- Directions for this task: Only lines that contain the word "debug" are to be returned from the data below.

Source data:
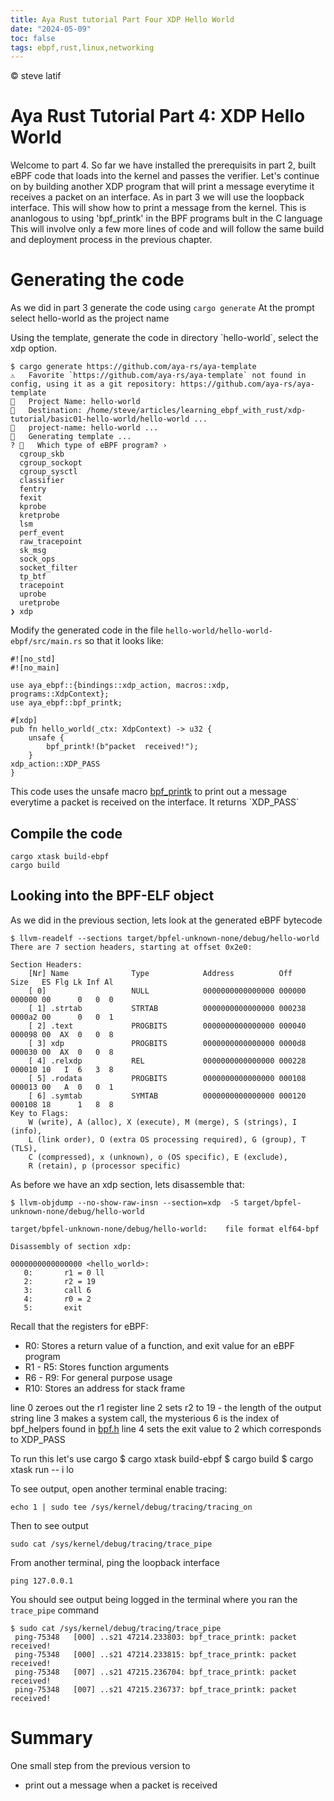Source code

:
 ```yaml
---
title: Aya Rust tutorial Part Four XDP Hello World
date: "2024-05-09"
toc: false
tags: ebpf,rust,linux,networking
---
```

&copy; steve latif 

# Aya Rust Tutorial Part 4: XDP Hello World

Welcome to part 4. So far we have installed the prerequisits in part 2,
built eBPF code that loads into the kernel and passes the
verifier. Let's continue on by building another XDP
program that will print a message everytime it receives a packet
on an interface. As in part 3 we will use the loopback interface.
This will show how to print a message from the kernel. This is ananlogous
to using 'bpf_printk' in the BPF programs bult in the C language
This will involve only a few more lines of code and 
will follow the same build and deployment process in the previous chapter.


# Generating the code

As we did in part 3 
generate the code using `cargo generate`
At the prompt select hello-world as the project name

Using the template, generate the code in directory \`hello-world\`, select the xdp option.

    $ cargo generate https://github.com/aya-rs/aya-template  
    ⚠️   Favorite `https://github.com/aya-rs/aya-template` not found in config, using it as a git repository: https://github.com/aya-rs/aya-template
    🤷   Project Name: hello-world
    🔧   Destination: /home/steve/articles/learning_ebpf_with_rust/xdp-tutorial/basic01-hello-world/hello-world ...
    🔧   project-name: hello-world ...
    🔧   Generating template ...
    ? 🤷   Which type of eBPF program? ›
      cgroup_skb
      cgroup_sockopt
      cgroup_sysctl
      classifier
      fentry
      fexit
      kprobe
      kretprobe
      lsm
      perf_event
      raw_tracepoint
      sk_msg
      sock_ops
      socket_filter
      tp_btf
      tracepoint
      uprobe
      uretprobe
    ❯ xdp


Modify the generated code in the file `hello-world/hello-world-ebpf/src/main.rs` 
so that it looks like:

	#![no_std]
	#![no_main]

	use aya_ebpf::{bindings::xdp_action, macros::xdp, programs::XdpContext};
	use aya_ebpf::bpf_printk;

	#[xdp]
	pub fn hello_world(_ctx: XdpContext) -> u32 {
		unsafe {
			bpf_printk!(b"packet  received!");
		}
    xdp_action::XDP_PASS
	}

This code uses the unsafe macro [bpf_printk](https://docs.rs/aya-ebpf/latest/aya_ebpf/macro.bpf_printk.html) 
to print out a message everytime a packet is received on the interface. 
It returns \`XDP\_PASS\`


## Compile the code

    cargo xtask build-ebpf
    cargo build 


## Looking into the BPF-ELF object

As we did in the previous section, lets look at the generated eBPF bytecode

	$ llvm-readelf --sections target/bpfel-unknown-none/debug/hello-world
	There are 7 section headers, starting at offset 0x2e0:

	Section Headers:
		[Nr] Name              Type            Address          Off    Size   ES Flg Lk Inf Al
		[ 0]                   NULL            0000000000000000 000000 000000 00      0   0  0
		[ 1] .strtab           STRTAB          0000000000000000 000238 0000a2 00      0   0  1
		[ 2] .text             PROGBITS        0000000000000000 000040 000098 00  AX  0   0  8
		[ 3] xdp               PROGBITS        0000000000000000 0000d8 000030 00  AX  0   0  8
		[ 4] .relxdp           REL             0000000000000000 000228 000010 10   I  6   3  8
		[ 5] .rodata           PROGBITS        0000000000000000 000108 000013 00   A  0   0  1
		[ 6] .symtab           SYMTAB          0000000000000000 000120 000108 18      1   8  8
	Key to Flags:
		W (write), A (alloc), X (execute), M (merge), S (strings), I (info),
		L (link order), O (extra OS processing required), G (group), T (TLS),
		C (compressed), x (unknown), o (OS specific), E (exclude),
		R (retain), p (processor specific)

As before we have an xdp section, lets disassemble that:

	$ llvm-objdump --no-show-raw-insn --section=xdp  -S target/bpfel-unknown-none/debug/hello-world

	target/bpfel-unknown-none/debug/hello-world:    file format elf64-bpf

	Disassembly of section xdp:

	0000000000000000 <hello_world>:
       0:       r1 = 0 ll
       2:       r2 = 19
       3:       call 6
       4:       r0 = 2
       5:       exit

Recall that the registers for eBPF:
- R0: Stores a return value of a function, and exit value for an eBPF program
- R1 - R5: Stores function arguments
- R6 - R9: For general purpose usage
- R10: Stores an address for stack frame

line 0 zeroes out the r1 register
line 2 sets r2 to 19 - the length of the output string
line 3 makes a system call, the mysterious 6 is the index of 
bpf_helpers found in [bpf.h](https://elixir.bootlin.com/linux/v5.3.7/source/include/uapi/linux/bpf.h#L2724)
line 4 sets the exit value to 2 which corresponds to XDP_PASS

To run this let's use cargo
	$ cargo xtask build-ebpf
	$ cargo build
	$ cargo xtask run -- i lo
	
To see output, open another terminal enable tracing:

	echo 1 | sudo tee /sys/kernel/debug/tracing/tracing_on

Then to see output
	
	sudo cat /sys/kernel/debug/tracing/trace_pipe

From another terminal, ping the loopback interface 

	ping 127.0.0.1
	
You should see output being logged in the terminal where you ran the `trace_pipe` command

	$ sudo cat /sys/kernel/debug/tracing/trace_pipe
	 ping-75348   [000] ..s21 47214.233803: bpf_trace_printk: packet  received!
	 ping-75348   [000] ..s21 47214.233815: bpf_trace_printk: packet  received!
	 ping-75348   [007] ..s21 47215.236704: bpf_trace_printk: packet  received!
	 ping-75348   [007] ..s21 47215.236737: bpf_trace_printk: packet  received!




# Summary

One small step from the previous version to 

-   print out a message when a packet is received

- Task result:
	$ llvm-readelf --sections target/bpfel-unknown-none/debug/hello-world
	$ llvm-objdump --no-show-raw-insn --section=xdp  -S target/bpfel-unknown-none/debug/hello-world
	target/bpfel-unknown-none/debug/hello-world:    file format elf64-bpf
	echo 1 | sudo tee /sys/kernel/debug/tracing/tracing_on
	sudo cat /sys/kernel/debug/tracing/trace_pipe
	$ sudo cat /sys/kernel/debug/tracing/trace_pipe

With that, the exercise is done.